Despite an overwhelming interest and major research initiatives on how our brain operates, comparatively little is known about how the brain functions at the physical and mechanical levels. Recent findings have directly linked major brain development, mechanisms, and diseases to the mechanical response of the brain both at the cellular and tissue levels. Various factors contribute to this poor state of knowledge. First, the brain is a fully enclosed organ that is particularly difficult to probe physically. Second, viewed as a solid, it is extremely soft and its mechanical response is heavily influenced by a fluid phase and multiple charged molecules found in its cells and in the extracellular matrix. A holistic mathematical analysis requires a fully coupled multi-field theory, which needs to be calibrated and validated experimentally. Further, most brain pathologies depend on many different factors and their physical manifestation may be conveniently ignored by focusing on genetics and cellular function as the primary driver. Nonetheless, the last decade has seen fundamental advances in different areas of brain mechanics and has revealed that one of the reasons that brain mechanics is particularly exciting is that it involves extreme scales: the extremely soft scale associated with neurosurgery; the extremely hard scale associated with the skull; the extremely slow scale associated with brain development and, the extremely fast scale associated with traumatic brain injury; the extremely small scales of protein aggregation within axons leading to cell death and the relatively extremely large scale of the brain itself where neuro-degeneratives processes take place. A mathematical theory needs to reconcile all these different scales within a unified theory.

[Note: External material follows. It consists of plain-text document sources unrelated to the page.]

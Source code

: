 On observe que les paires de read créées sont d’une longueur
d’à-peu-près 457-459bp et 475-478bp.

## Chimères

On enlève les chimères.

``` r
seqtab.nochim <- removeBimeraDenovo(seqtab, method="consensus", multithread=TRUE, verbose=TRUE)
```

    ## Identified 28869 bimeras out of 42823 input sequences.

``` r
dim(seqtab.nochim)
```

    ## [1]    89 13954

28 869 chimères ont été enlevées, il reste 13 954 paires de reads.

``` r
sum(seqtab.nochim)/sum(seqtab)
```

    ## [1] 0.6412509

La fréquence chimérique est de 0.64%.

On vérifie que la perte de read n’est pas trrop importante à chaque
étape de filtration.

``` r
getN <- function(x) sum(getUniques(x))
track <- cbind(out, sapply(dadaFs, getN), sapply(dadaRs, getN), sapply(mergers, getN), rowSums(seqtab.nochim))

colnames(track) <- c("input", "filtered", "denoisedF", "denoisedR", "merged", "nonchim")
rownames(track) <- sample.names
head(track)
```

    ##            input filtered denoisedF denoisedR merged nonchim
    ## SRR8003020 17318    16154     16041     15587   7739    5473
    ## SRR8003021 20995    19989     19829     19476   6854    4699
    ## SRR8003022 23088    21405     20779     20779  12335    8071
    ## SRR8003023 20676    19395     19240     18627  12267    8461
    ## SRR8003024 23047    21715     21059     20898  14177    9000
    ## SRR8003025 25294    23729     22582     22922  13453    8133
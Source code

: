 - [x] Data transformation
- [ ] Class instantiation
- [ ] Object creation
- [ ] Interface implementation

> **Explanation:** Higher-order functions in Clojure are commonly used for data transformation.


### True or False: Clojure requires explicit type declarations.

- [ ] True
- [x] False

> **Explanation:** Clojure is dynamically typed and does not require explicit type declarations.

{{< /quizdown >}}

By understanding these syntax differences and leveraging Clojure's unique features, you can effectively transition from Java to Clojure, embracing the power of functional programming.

The objective of the proposed research is to develop the mathematical theory and tools to approach many questions related to brain mechanics. It will use the basic physical principles underlying brain function to address a number of problems and challenges appearing in normal and pathological situations. At the mathematical level, it requires the coupling of solid, fluid, electrochemical, and electromechanical components together with a theory of growth and remodelling. My aim is to build a general multiscale theoretical framework of brain mechanics linking molecular, cellular, tissue, and organ scales. Using these theories, I will tackle a number of fundamental questions in situations and pathologies where mechanics play a key role and where modeling can improve our understanding and predicting capabilities. These include brain development, brain folding, skull growth, brain surgery, traumatic brain injury, brain swelling, and neuro-degenerative diseases.